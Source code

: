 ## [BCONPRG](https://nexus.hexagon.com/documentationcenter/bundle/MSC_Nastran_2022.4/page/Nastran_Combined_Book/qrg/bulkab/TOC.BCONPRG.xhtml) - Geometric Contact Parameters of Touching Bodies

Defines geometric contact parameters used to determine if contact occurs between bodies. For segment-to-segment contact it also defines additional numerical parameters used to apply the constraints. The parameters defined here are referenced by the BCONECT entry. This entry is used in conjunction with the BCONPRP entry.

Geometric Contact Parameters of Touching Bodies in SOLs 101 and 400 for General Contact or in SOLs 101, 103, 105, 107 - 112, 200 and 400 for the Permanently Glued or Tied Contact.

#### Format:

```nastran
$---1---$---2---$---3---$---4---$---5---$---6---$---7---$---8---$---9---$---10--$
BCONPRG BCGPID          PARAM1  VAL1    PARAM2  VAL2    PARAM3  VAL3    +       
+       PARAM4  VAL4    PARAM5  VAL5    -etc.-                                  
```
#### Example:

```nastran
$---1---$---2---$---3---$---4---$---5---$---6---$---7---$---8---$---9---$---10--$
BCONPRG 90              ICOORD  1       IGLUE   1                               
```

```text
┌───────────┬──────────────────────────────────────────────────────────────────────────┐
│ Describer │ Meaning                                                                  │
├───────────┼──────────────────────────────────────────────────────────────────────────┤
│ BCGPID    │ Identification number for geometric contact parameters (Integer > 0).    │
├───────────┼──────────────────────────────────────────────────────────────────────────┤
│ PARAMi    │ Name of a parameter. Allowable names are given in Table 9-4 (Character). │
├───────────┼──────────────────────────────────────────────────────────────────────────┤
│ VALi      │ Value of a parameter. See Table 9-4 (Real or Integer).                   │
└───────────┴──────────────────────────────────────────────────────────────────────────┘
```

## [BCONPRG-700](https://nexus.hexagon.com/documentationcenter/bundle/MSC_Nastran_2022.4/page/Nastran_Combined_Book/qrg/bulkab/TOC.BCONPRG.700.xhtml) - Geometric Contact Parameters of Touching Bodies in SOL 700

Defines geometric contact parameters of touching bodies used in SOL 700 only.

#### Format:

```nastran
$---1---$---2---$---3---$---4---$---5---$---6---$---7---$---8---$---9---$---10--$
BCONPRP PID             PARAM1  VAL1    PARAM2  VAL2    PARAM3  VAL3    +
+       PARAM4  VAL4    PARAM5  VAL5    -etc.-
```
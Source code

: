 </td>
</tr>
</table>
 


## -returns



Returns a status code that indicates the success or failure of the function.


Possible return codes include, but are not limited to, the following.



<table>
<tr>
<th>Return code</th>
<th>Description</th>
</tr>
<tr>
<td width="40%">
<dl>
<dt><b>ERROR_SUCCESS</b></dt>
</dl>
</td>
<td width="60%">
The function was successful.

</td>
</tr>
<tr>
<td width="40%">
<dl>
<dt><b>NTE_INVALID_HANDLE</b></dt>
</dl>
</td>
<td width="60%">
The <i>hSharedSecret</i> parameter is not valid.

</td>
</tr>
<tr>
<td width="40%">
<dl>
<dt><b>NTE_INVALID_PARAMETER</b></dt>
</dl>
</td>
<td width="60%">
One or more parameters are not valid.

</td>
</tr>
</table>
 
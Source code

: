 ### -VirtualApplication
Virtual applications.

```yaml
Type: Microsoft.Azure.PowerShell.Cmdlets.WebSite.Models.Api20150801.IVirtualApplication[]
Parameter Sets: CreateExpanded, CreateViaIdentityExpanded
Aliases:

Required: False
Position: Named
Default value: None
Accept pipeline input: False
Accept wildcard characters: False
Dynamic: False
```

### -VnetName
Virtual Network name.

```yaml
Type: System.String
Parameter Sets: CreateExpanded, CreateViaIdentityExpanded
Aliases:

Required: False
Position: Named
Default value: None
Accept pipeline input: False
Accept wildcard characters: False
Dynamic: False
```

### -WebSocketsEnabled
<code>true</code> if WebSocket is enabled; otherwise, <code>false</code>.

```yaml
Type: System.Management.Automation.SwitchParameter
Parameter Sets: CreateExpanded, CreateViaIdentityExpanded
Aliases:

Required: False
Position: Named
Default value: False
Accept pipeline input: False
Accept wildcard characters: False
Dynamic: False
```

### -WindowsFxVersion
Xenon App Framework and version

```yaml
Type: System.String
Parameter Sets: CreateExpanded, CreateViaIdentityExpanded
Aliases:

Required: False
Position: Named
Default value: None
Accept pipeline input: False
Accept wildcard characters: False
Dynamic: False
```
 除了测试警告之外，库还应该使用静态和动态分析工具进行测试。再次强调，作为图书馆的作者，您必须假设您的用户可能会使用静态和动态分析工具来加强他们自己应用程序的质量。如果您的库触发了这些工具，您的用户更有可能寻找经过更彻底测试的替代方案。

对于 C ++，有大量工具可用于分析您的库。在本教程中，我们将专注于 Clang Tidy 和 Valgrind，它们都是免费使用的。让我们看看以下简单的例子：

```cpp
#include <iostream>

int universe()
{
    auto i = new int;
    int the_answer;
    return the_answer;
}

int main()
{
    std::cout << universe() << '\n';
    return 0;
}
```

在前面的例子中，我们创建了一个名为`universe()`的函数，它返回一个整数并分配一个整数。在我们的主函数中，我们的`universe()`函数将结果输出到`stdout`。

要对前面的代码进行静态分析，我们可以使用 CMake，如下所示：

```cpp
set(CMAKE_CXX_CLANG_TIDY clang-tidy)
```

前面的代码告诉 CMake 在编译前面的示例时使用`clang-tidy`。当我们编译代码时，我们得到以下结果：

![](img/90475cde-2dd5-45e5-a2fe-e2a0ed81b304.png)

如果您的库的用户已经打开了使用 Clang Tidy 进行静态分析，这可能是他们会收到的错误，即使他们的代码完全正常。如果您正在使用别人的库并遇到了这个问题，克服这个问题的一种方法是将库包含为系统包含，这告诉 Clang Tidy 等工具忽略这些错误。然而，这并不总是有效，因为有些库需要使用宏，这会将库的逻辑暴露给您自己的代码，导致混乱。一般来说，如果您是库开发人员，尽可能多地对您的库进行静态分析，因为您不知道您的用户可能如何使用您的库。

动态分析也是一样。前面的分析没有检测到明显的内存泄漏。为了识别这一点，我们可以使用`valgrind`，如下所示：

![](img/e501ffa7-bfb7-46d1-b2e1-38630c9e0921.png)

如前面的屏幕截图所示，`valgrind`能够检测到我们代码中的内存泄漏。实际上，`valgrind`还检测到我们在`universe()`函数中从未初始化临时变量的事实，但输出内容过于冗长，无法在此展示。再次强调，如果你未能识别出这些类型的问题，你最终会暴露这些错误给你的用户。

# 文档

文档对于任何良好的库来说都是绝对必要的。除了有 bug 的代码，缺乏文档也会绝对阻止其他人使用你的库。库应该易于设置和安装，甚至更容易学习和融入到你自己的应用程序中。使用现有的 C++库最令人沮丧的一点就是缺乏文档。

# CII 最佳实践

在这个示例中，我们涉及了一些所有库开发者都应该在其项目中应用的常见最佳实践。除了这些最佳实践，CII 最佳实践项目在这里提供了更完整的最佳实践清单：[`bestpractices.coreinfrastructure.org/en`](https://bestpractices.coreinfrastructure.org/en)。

## Your objective
From the records above, copy each line in which the string "https" occurs.

## Task response
: ## [BCONPRG](https://nexus.hexagon.com/documentationcenter/bundle/MSC_Nastran_2022.4/page/Nastran_Combined_Book/qrg/bulkab/TOC.BCONPRG.xhtml) - Geometric Contact Parameters of Touching Bodies
## [BCONPRG-700](https://nexus.hexagon.com/documentationcenter/bundle/MSC_Nastran_2022.4/page/Nastran_Combined_Book/qrg/bulkab/TOC.BCONPRG.700.xhtml) - Geometric Contact Parameters of Touching Bodies in SOL 700
在这个示例中，我们涉及了一些所有库开发者都应该在其项目中应用的常见最佳实践。除了这些最佳实践，CII 最佳实践项目在这里提供了更完整的最佳实践清单：[`bestpractices.coreinfrastructure.org/en`](https://bestpractices.coreinfrastructure.org/en)。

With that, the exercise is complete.